## What to work on
Quote the listing below in full and exactly as written, but omit every picture.

----

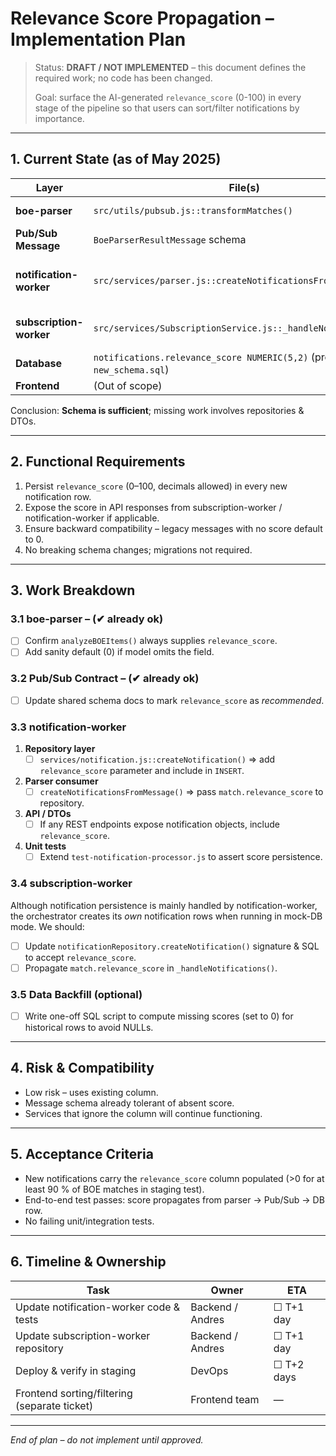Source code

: # Relevance Score Propagation – Implementation Plan

> Status: **DRAFT / NOT IMPLEMENTED** – this document defines the required work; no code has been changed.
>
> Goal: surface the AI-generated `relevance_score` (0-100) in every stage of the pipeline so that users can sort/filter notifications by importance.

---

## 1. Current State (as of May 2025)

| Layer | File(s) | `relevance_score` Handling |
|-------|---------|---------------------------|
| **boe-parser** | `src/utils/pubsub.js::transformMatches()` | Already attaches `match.relevance_score` (number) when present. |
| **Pub/Sub Message** | `BoeParserResultMessage` schema | Field **exists** at `results[…].matches[…].relevance_score`. |
| **notification-worker** | `src/services/parser.js::createNotificationsFromMessage()` | Reads `match.relevance_score` ➜ includes it inside `metadata` but **does not** persist to `notifications.relevance_score` column. |
| **subscription-worker** | `src/services/SubscriptionService.js::_handleNotifications()` | Persists notifications **via internal repository**; currently ignores `relevance_score` column. |
| **Database** | `notifications.relevance_score NUMERIC(5,2)` (present in `new_schema.sql`) | Column created, default 0, but seldom populated. |
| **Frontend** | (Out of scope) | Not yet displaying score. |

Conclusion: **Schema is sufficient**; missing work involves repositories & DTOs.

---

## 2. Functional Requirements

1. Persist `relevance_score` (0–100, decimals allowed) in every new notification row.
2. Expose the score in API responses from subscription-worker / notification-worker if applicable.
3. Ensure backward compatibility – legacy messages with no score default to 0.
4. No breaking schema changes; migrations not required.

---

## 3. Work Breakdown

### 3.1 boe-parser – (✔ already ok)
- [ ] Confirm `analyzeBOEItems()` always supplies `relevance_score`.
- [ ] Add sanity default (0) if model omits the field.

### 3.2 Pub/Sub Contract – (✔ already ok)
- [ ] Update shared schema docs to mark `relevance_score` as *recommended*.

### 3.3 notification-worker
1. **Repository layer**
   - [ ] `services/notification.js::createNotification()` ⇒ add `relevance_score` parameter and include in `INSERT`.
2. **Parser consumer**
   - [ ] `createNotificationsFromMessage()` ⇒ pass `match.relevance_score` to repository.
3. **API / DTOs**
   - [ ] If any REST endpoints expose notification objects, include `relevance_score`.
4. **Unit tests**
   - [ ] Extend `test-notification-processor.js` to assert score persistence.

### 3.4 subscription-worker
Although notification persistence is mainly handled by notification-worker, the orchestrator creates its *own* notification rows when running in mock-DB mode. We should:
- [ ] Update `notificationRepository.createNotification()` signature & SQL to accept `relevance_score`.
- [ ] Propagate `match.relevance_score` in `_handleNotifications()`.

### 3.5 Data Backfill (optional)
- [ ] Write one-off SQL script to compute missing scores (set to 0) for historical rows to avoid NULLs.

---

## 4. Risk & Compatibility

* Low risk – uses existing column.
* Message schema already tolerant of absent score.
* Services that ignore the column will continue functioning.

---

## 5. Acceptance Criteria

- New notifications carry the `relevance_score` column populated (>0 for at least 90 % of BOE matches in staging test).
- End-to-end test passes: score propagates from parser → Pub/Sub → DB row.
- No failing unit/integration tests.

---

## 6. Timeline & Ownership

| Task | Owner | ETA |
|------|-------|-----|
| Update notification-worker code & tests | Backend / Andres | ☐ T+1 day |
| Update subscription-worker repository | Backend / Andres | ☐ T+1 day |
| Deploy & verify in staging | DevOps | ☐ T+2 days |
| Frontend sorting/filtering (separate ticket) | Frontend team | — |

---

*End of plan – do not implement until approved.*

----

## Expected answer
Source code

: # Relevance Score Propagation – Implementation Plan

> Status: **DRAFT / NOT IMPLEMENTED** – this document defines the required work; no code has been changed.
>
> Goal: surface the AI-generated `relevance_score` (0-100) in every stage of the pipeline so that users can sort/filter notifications by importance.

---

## 1. Current State (as of May 2025)

| Layer | File(s) | `relevance_score` Handling |
|-------|---------|---------------------------|
| **boe-parser** | `src/utils/pubsub.js::transformMatches()` | Already attaches `match.relevance_score` (number) when present. |
| **Pub/Sub Message** | `BoeParserResultMessage` schema | Field **exists** at `results[…].matches[…].relevance_score`. |
| **notification-worker** | `src/services/parser.js::createNotificationsFromMessage()` | Reads `match.relevance_score` ➜ includes it inside `metadata` but **does not** persist to `notifications.relevance_score` column. |
| **subscription-worker** | `src/services/SubscriptionService.js::_handleNotifications()` | Persists notifications **via internal repository**; currently ignores `relevance_score` column. |
| **Database** | `notifications.relevance_score NUMERIC(5,2)` (present in `new_schema.sql`) | Column created, default 0, but seldom populated. |
| **Frontend** | (Out of scope) | Not yet displaying score. |

Conclusion: **Schema is sufficient**; missing work involves repositories & DTOs.

---

## 2. Functional Requirements

1. Persist `relevance_score` (0–100, decimals allowed) in every new notification row.
2. Expose the score in API responses from subscription-worker / notification-worker if applicable.
3. Ensure backward compatibility – legacy messages with no score default to 0.
4. No breaking schema changes; migrations not required.

---

## 3. Work Breakdown

### 3.1 boe-parser – (✔ already ok)
- [ ] Confirm `analyzeBOEItems()` always supplies `relevance_score`.
- [ ] Add sanity default (0) if model omits the field.

### 3.2 Pub/Sub Contract – (✔ already ok)
- [ ] Update shared schema docs to mark `relevance_score` as *recommended*.

### 3.3 notification-worker
1. **Repository layer**
   - [ ] `services/notification.js::createNotification()` ⇒ add `relevance_score` parameter and include in `INSERT`.
2. **Parser consumer**
   - [ ] `createNotificationsFromMessage()` ⇒ pass `match.relevance_score` to repository.
3. **API / DTOs**
   - [ ] If any REST endpoints expose notification objects, include `relevance_score`.
4. **Unit tests**
   - [ ] Extend `test-notification-processor.js` to assert score persistence.

### 3.4 subscription-worker
Although notification persistence is mainly handled by notification-worker, the orchestrator creates its *own* notification rows when running in mock-DB mode. We should:
- [ ] Update `notificationRepository.createNotification()` signature & SQL to accept `relevance_score`.
- [ ] Propagate `match.relevance_score` in `_handleNotifications()`.

### 3.5 Data Backfill (optional)
- [ ] Write one-off SQL script to compute missing scores (set to 0) for historical rows to avoid NULLs.

---

## 4. Risk & Compatibility

* Low risk – uses existing column.
* Message schema already tolerant of absent score.
* Services that ignore the column will continue functioning.

---

## 5. Acceptance Criteria

- New notifications carry the `relevance_score` column populated (>0 for at least 90 % of BOE matches in staging test).
- End-to-end test passes: score propagates from parser → Pub/Sub → DB row.
- No failing unit/integration tests.

---

## 6. Timeline & Ownership

| Task | Owner | ETA |
|------|-------|-----|
| Update notification-worker code & tests | Backend / Andres | ☐ T+1 day |
| Update subscription-worker repository | Backend / Andres | ☐ T+1 day |
| Deploy & verify in staging | DevOps | ☐ T+2 days |
| Frontend sorting/filtering (separate ticket) | Frontend team | — |

---

*End of plan – do not implement until approved.*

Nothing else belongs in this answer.